The following is a summary of “Definitions of Bronchopulmonary Dysplasia: Which One Should We Use?” published in the December 2022 issue of Pediatrics by Pérez-Tarazona et al.

For a study, researchers sought to determine if the existing criteria of bronchopulmonary dysplasia (BPD) were clinically applicable and whether they may be used to forecast future respiratory outcomes.

Data from 104 preterm babies (mean gestational age, 25.8 weeks) who received a BPD diagnosis between 2010 and 2018 at a single tertiary care facility were gathered for the retrospective cohort analysis. The newborns were categorized using the following criteria: 2001 National Institute of Child Health and Human Development (NICHD), 2017 Canadian Neonatal Network (CNN), 2018 NICHD, and 2019 Neonatal Research Network (NRN). To evaluate each definition’s capacity for predicting death or severe respiratory morbidity at ages 18 to 24 months, logistic regression and the area under the receiver operating characteristic curve (AUC) were utilized.

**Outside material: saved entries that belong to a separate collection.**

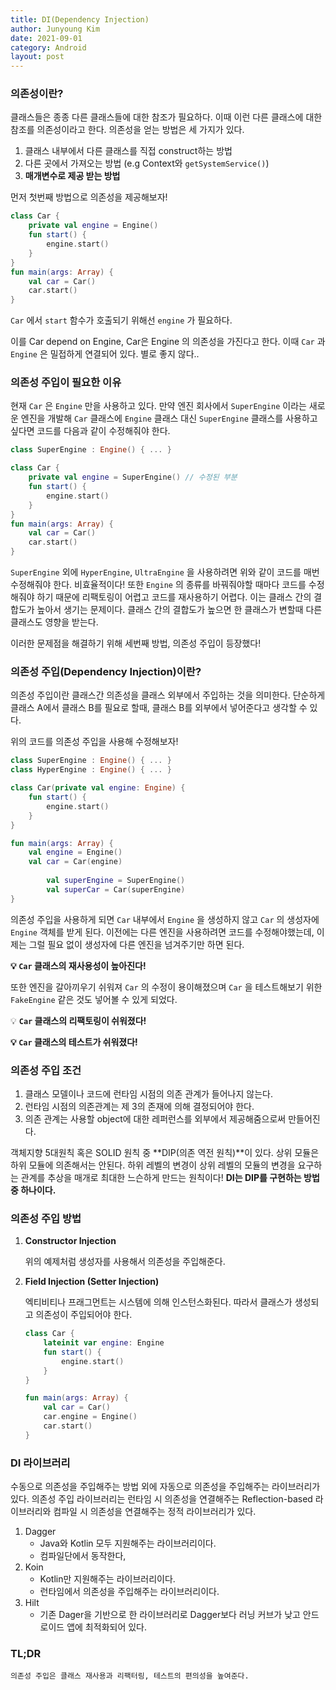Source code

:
 ```yaml
---
title: DI(Dependency Injection)
author: Junyoung Kim
date: 2021-09-01
category: Android
layout: post
---
```



### 의존성이란?

클래스들은 종종 다른 클래스들에 대한 참조가 필요하다. 이때 이런 다른 클래스에 대한 참조를 의존성이라고 한다. 의존성을 얻는 방법은 세 가지가 있다.

1. 클래스 내부에서 다른 클래스를 직접 construct하는 방법
2. 다른 곳에서 가져오는 방법 (e.g Context와 `getSystemService()`)
3. **매개변수로 제공 받는 방법**




먼저 첫번째 방법으로 의존성을 제공해보자!

```kotlin
class Car {
    private val engine = Engine()
    fun start() {
        engine.start()
    }
}
fun main(args: Array) {
    val car = Car()
    car.start()
}
```

`Car` 에서 `start` 함수가 호출되기 위해선 `engine` 가 필요하다. 

이를 Car depend on Engine, Car은 Engine 의 의존성을 가진다고 한다. 이때 `Car` 과 `Engine` 은 밀접하게 연결되어 있다. 별로 좋지 않다..


### 의존성 주입이 필요한 이유

현재 `Car` 은 `Engine` 만을 사용하고 있다. 만약 엔진 회사에서 `SuperEngine` 이라는 새로운 엔진을 개발해 `Car` 클래스에 `Engine` 클래스 대신 `SuperEngine` 클래스를 사용하고 싶다면 코드를 다음과 같이 수정해줘야 한다.

```kotlin
class SuperEngine : Engine() { ... }

class Car {
    private val engine = SuperEngine() // 수정된 부분
    fun start() {
        engine.start()
    }
}
fun main(args: Array) {
    val car = Car()
    car.start()
}
```

`SuperEngine` 외에 `HyperEngine`, `UltraEngine` 을 사용하려면 위와 같이 코드를 매번 수정해줘야 한다.  비효율적이다! 또한 `Engine` 의 종류를 바꿔줘야할 때마다 코드를 수정해줘야 하기 때문에 리팩토링이 어렵고 코드를 재사용하기 어렵다. 이는 클래스 간의 결합도가 높아서 생기는 문제이다. 클래스 간의 결합도가 높으면 한 클래스가 변할때 다른 클래스도 영향을 받는다.


이러한 문제점을 해결하기 위해 세번째 방법, 의존성 주입이 등장했다!

### 의존성 주입(Dependency Injection)이란?

의존성 주입이란 클래스간 의존성을 클래스 외부에서 주입하는 것을 의미한다. 단순하게 클래스 A에서 클래스 B를 필요로 할때, 클래스 B를 외부에서 넣어준다고 생각할 수 있다.

위의 코드를 의존성 주입을 사용해 수정해보자!

```kotlin
class SuperEngine : Engine() { ... }
class HyperEngine : Engine() { ... }

class Car(private val engine: Engine) {
    fun start() {
        engine.start()
    }
}

fun main(args: Array) {
    val engine = Engine()
    val car = Car(engine)
    
    	val superEngine = SuperEngine()
		val superCar = Car(superEngine)
}
```

 의존성 주입을 사용하게 되면 `Car` 내부에서  `Engine` 을 생성하지 않고 `Car` 의 생성자에 `Engine` 객체를 받게 된다. 이전에는 다른 엔진을 사용하려면 코드를 수정해야했는데, 이제는 그럴 필요 없이 생성자에 다른 엔진을 넘겨주기만 하면 된다. 

**💡  `Car` 클래스의 재사용성이 높아진다!**


또한 엔진을 갈아끼우기 쉬워져 `Car` 의 수정이 용이해졌으며 `Car` 을 테스트해보기 위한 `FakeEngine` 같은 것도 넣어볼 수 있게 되었다.

💡 **`Car` 클래스의 리팩토링이 쉬워졌다!**

**💡 `Car` 클래스의 테스트가 쉬워졌다!**



### 의존성 주입 조건

1. 클래스 모델이나 코드에 런타임 시점의 의존 관계가 들어나지 않는다.
2. 런타임 시점의 의존관계는 제 3의 존재에 의해 결정되어야 한다.
3. 의존 관계는 사용할 object에 대한 레퍼런스를 외부에서 제공해줌으로써 만들어진다.

객체지향 5대원칙 혹은 SOLID 원칙 중 **DIP(의존 역전 원칙)**이 있다. 상위 모듈은 하위 모듈에 의존해서는 안된다. 하위 레벨의 변경이 상위 레벨의 모듈의 변경을 요구하는 관계를 추상을 매개로 최대한 느슨하게 만드는 원칙이다! **DI는 DIP를 구현하는 방법 중 하나이다.**

### 의존성 주입 방법

1. **Constructor Injection**

    위의 예제처럼 생성자를 사용해서 의존성을 주입해준다.

2. **Field Injection (Setter Injection)**

    엑티비티나 프래그먼트는 시스템에 의해 인스턴스화된다. 따라서 클래스가 생성되고 의존성이 주입되어야 한다.

    ```kotlin
    class Car {
        lateinit var engine: Engine
        fun start() {
            engine.start()
        }
    }

    fun main(args: Array) {
        val car = Car()
        car.engine = Engine()
        car.start()
    }
    ```

### DI 라이브러리

수동으로 의존성을 주입해주는 방법 외에 자동으로 의존성을 주입해주는 라이브러리가 있다. 의존성 주입 라이브러리는 런타임 시 의존성을 연결해주는 Reflection-based 라이브러리와 컴파일 시 의존성을 연결해주는 정적 라이브러리가 있다.

1. Dagger
    - Java와 Kotlin 모두 지원해주는 라이브러리이다.
    - 컴파일단에서 동작한다,
2. Koin
    - Kotlin만 지원해주는 라이브러리이다.
    - 런타임에서 의존성을 주입해주는 라이브러리이다.
3. Hilt
    - 기존 Dager을 기반으로 한 라이브러리로 Dagger보다 러닝 커브가 낮고 안드로이드 앱에 최적화되어 있다.

### TL;DR

```
의존성 주입은 클래스 재사용과 리팩터링, 테스트의 편의성을 높여준다.
```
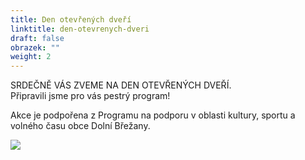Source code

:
 ```yaml
---
title: Den otevřených dveří
linktitle: den-otevrenych-dveri
draft: false
obrazek: ""
weight: 2
---
```

SRDEČNĚ VÁS ZVEME NA DEN OTEVŘENÝCH DVEŘÍ. \
Připravili jsme pro vás pestrý program!

Akce je podpořena z Programu na podporu v oblasti kultury, sportu a volného času obce Dolní Břežany.

![](/assets/media/dod_3.jpg)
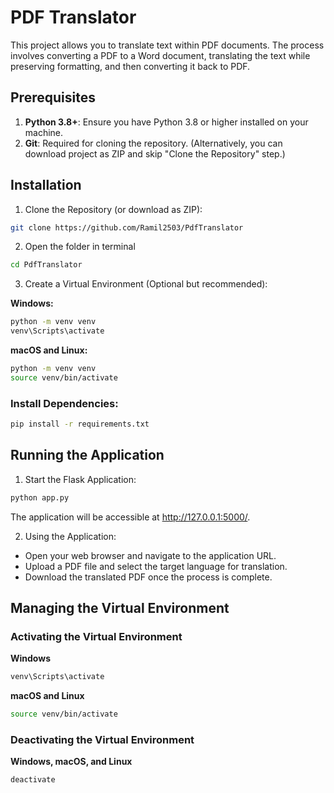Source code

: # PDF Translator

This project allows you to translate text within PDF documents. The process involves converting a PDF to a Word document, translating the text while preserving formatting, and then converting it back to PDF.

## Prerequisites
1. **Python 3.8+**: Ensure you have Python 3.8 or higher installed on your machine.
2. **Git**: Required for cloning the repository. (Alternatively, you can download project as ZIP and skip "Clone the Repository" step.)

## Installation
1. Clone the Repository (or download as ZIP):
```bash
git clone https://github.com/Ramil2503/PdfTranslator
```

2. Open the folder in terminal
```bash
cd PdfTranslator
```

3. Create a Virtual Environment (Optional but recommended):

**Windows:**
```bash
python -m venv venv
venv\Scripts\activate
```
**macOS and Linux:**
```bash
python -m venv venv
source venv/bin/activate
```
### Install Dependencies:

```bash
pip install -r requirements.txt
```

## Running the Application
1. Start the Flask Application:

```bash
python app.py
```
The application will be accessible at http://127.0.0.1:5000/.

2. Using the Application:

* Open your web browser and navigate to the application URL.
* Upload a PDF file and select the target language for translation.
* Download the translated PDF once the process is complete.

## Managing the Virtual Environment
### Activating the Virtual Environment
**Windows**
```bash
venv\Scripts\activate
```
**macOS and Linux**
```bash
source venv/bin/activate
```
### Deactivating the Virtual Environment
**Windows, macOS, and Linux**
```bash
deactivate
```
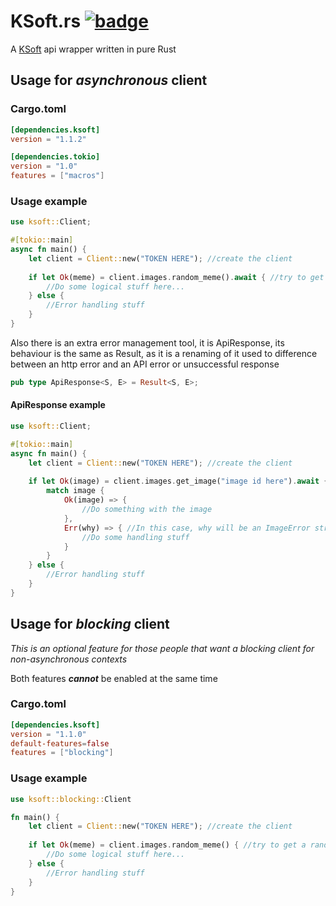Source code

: # KSoft.rs  [![badge]][link]

A [KSoft](https://api.ksoft.si/) api wrapper written in pure Rust

## Usage for *asynchronous* client

### Cargo.toml
```toml
[dependencies.ksoft]
version = "1.1.2"

[dependencies.tokio]
version = "1.0"
features = ["macros"]
```

### Usage example
```rust
use ksoft::Client;

#[tokio::main]
async fn main() {
    let client = Client::new("TOKEN HERE"); //create the client
    
    if let Ok(meme) = client.images.random_meme().await { //try to get a random meme handling the possible error
        //Do some logical stuff here...
    } else {
        //Error handling stuff
    }
}
```

Also there is an extra error management tool, it is ApiResponse, its behaviour is the same as Result,
as it is a renaming of it used to difference between an http error and an API error or unsuccessful response

```rust
pub type ApiResponse<S, E> = Result<S, E>;
```

#### ApiResponse example
```rust
use ksoft::Client;

#[tokio::main]
async fn main() {
    let client = Client::new("TOKEN HERE"); //create the client
    
    if let Ok(image) = client.images.get_image("image id here").await { //image var will be ApiResponse<Image, ImageError>
        match image {
            Ok(image) => {
                //Do something with the image
            },
            Err(why) => { //In this case, why will be an ImageError struct
                //Do some handling stuff
            }
        }
    } else {
        //Error handling stuff
    }
}
```

## Usage for *blocking* client
*This is an optional feature for those people that want a blocking client for non-asynchronous contexts*

Both features ***cannot*** be enabled at the same time

### Cargo.toml
```toml
[dependencies.ksoft]
version = "1.1.0"
default-features=false
features = ["blocking"]
```

### Usage example
```rust
use ksoft::blocking::Client

fn main() {
    let client = Client::new("TOKEN HERE"); //create the client
    
    if let Ok(meme) = client.images.random_meme() { //try to get a random meme handling the possible error
        //Do some logical stuff here...
    } else {
        //Error handling stuff
    }
}
```

[link]: https://crates.io/crates/ksoft
[badge]: https://img.shields.io/crates/v/ksoft?style=flat-square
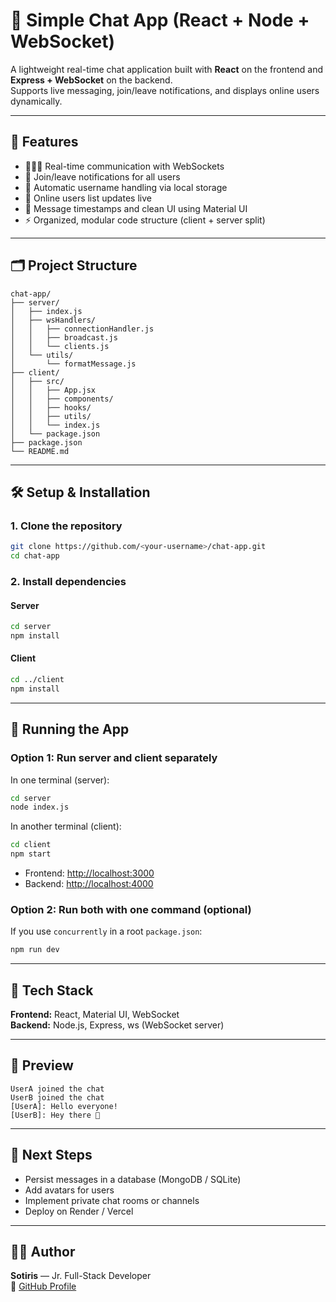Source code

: 
# 💬 Simple Chat App (React + Node + WebSocket)

A lightweight real-time chat application built with **React** on the frontend and **Express + WebSocket** on the backend.  
Supports live messaging, join/leave notifications, and displays online users dynamically.

---

## 🚀 Features

- 🧑‍🤝‍🧑 Real-time communication with WebSockets  
- 🔔 Join/leave notifications for all users  
- 🧠 Automatic username handling via local storage  
- 👀 Online users list updates live  
- 💬 Message timestamps and clean UI using Material UI  
- ⚡ Organized, modular code structure (client + server split)

---

## 🗂️ Project Structure

```
chat-app/
├── server/
│   ├── index.js
│   ├── wsHandlers/
│   │   ├── connectionHandler.js
│   │   ├── broadcast.js
│   │   └── clients.js
│   └── utils/
│       └── formatMessage.js
├── client/
│   ├── src/
│   │   ├── App.jsx
│   │   ├── components/
│   │   ├── hooks/
│   │   ├── utils/
│   │   └── index.js
│   └── package.json
├── package.json
└── README.md
```

---

## 🛠️ Setup & Installation

### 1. Clone the repository

```bash
git clone https://github.com/<your-username>/chat-app.git
cd chat-app
```

### 2. Install dependencies

#### Server

```bash
cd server
npm install
```

#### Client

```bash
cd ../client
npm install
```

---

## 🏃 Running the App

### Option 1: Run server and client separately

In one terminal (server):

```bash
cd server
node index.js
```

In another terminal (client):

```bash
cd client
npm start
```

- Frontend: [http://localhost:3000](http://localhost:3000)  
- Backend: [http://localhost:4000](http://localhost:4000)  

### Option 2: Run both with one command (optional)

If you use `concurrently` in a root `package.json`:

```bash
npm run dev
```

---

## 🧩 Tech Stack

**Frontend:** React, Material UI, WebSocket  
**Backend:** Node.js, Express, ws (WebSocket server)

---

## 📸 Preview

```text
UserA joined the chat
UserB joined the chat
[UserA]: Hello everyone!
[UserB]: Hey there 👋
```

---

## 🧠 Next Steps

- Persist messages in a database (MongoDB / SQLite)  
- Add avatars for users  
- Implement private chat rooms or channels  
- Deploy on Render / Vercel

---

## 🧑‍💻 Author

**Sotiris** — Jr. Full-Stack Developer  
💼 [GitHub Profile](https://github.com/<your-username>)
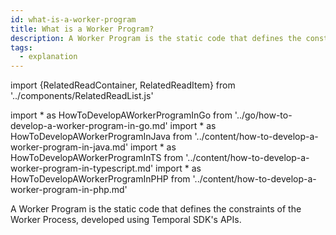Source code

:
 ```yaml
---
id: what-is-a-worker-program
title: What is a Worker Program?
description: A Worker Program is the static code that defines the constraints of the Worker Process, developed using the APIs of a Temporal SDK.
tags:
  - explanation
---
```


import {RelatedReadContainer, RelatedReadItem} from '../components/RelatedReadList.js'

<!-- prettier-ignore -->
import * as HowToDevelopAWorkerProgramInGo from '../go/how-to-develop-a-worker-program-in-go.md'
import * as HowToDevelopAWorkerProgramInJava from '../content/how-to-develop-a-worker-program-in-java.md'
import * as HowToDevelopAWorkerProgramInTS from '../content/how-to-develop-a-worker-program-in-typescript.md'
import * as HowToDevelopAWorkerProgramInPHP from '../content/how-to-develop-a-worker-program-in-php.md'

A Worker Program is the static code that defines the constraints of the Worker Process, developed using Temporal SDK's APIs.

<RelatedReadContainer>
  <RelatedReadItem page={HowToDevelopAWorkerProgramInGo} />
  <RelatedReadItem page={HowToDevelopAWorkerProgramInJava} />
  <RelatedReadItem page={HowToDevelopAWorkerProgramInPHP} />
  <RelatedReadItem page={HowToDevelopAWorkerProgramInTS} />
</RelatedReadContainer>
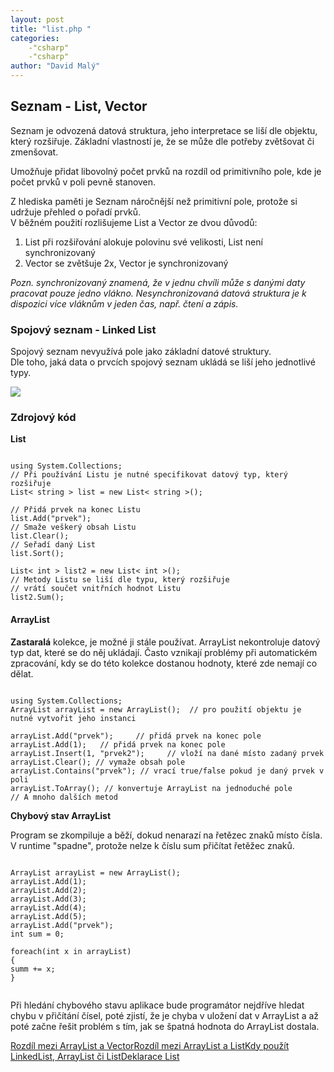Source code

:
 ```yaml
---
layout: post
title: "list.php "
categories:
    -"csharp"
    -"csharp"
author: "David Malý"
--- 
```



## Seznam - List, Vector


Seznam je odvozená datová struktura, jeho interpretace se liší dle objektu, který rozšiřuje. Základní vlastností je, že se může dle potřeby zvětšovat či zmenšovat.



Umožňuje přidat libovolný počet prvků na rozdíl od primitivního pole, kde je počet prvků v poli pevně stanoven.



Z hlediska paměti je Seznam náročnější než primitivní pole, protože si udržuje přehled o pořadí prvků.
<br>V běžném použití rozlišujeme List a Vector ze dvou důvodů:


1. List při rozšiřování alokuje polovinu své velikosti, List není synchronizovaný
2. Vector se zvětšuje 2x, Vector je synchronizovaný



*Pozn. synchronizovaný znamená, že v jednu chvíli může s danými daty pracovat pouze jedno vlákno. Nesynchronizovaná datová struktura je k dispozici více vláknům v jeden čas, např. čtení a zápis.*


### Spojový seznam - Linked List


Spojový seznam nevyužívá pole jako základní datové struktury.
<br>Dle toho, jaká data o prvcích spojový seznam ukládá se liší jeho jednotlivé typy.

![](images/LinkedList.png)

### Zdrojový kód


**List**


```

using System.Collections;
// Při používání Listu je nutné specifikovat datový typ, který rozšiřuje
List< string > list = new List< string >();

// Přidá prvek na konec Listu
list.Add("prvek");
// Smaže veškerý obsah Listu
list.Clear();
// Seřadí daný List
list.Sort(); 

List< int > list2 = new List< int >();
// Metody Listu se liší dle typu, který rozšiřuje
// vrátí součet vnitřních hodnot Listu
list2.Sum(); 

```


#### ArrayList


**Zastaralá** kolekce, je možné ji stále používat. ArrayList nekontroluje datový typ dat, které se do něj ukládají. Často vznikají problémy při automatickém zpracování, kdy se do této kolekce dostanou hodnoty, které zde nemají co dělat.


```

using System.Collections;
ArrayList arrayList = new ArrayList();	// pro použití objektu je nutné vytvořit jeho instanci

arrayList.Add("prvek");     // přidá prvek na konec pole
arrayList.Add(1);   // přidá prvek na konec pole
arrayList.Insert(1, "prvek2");     // vloží na dané místo zadaný prvek
arrayList.Clear(); // vymaže obsah pole
arrayList.Contains("prvek"); // vrací true/false pokud je daný prvek v poli
arrayList.ToArray(); // konvertuje ArrayList na jednoduché pole// A mnoho dalších metod

```


**Chybový stav ArrayList**



Program se zkompiluje a běží, dokud nenarazí na řetězec znaků místo čísla.
<br>V runtime "spadne", protože nelze k číslu sum přičítat řetěžec znaků.


```

ArrayList arrayList = new ArrayList();
arrayList.Add(1);
arrayList.Add(2);
arrayList.Add(3);
arrayList.Add(4);
arrayList.Add(5);
arrayList.Add("prvek");
int sum = 0;

foreach(int x in arrayList)
{summ += x;
}


```


Při hledání chybového stavu aplikace bude programátor nejdříve hledat chybu v přičítání čísel, poté zjistí, že je chyba v uložení dat v ArrayList a až poté začne řešit problém s tím, jak se špatná hodnota do ArrayList dostala.

[Rozdíl mezi ArrayList a Vector](http://beginnersbook.com/2013/12/difference-between-arraylist-and-vector-in-java/)[Rozdíl mezi ArrayList a List](http://stackoverflow.com/a/2279059/3864686)[Kdy použít LinkedList, ArrayList či List](http://stackoverflow.com/questions/169973/when-should-i-use-a-list-vs-a-linkedlist)[Deklarace List](https://www.geeksforgeeks.org/linked-list-set-1-introduction/)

With the exception of the 2001 NICHD definition, which included 11.4% of patients who couldn’t be classified, all patients could be accurately categorized by each criterion. According to the 2017 CNN definition, BPD prevalence was 49%, while according to the 2018 NICHD and 2019 NRN definitions, it was 70%. The 2018 NICHD definition had an accuracy of 85.6% and a significantly higher AUC when compared to the 2001 NICHD (0.891 vs. 0.824; P =.015) and 2017 CNN (0.891 vs. 0.811; P =.036) definitions, but not when compared to the 2019 NRN definition (0.891 vs. 0.833; P =.09), was the best regression model.

The 2018 NICHD definition had the best mid-term respiratory outcome prediction power of all of the existing definitions of BPD. The best definition of BPD must be established through additional research.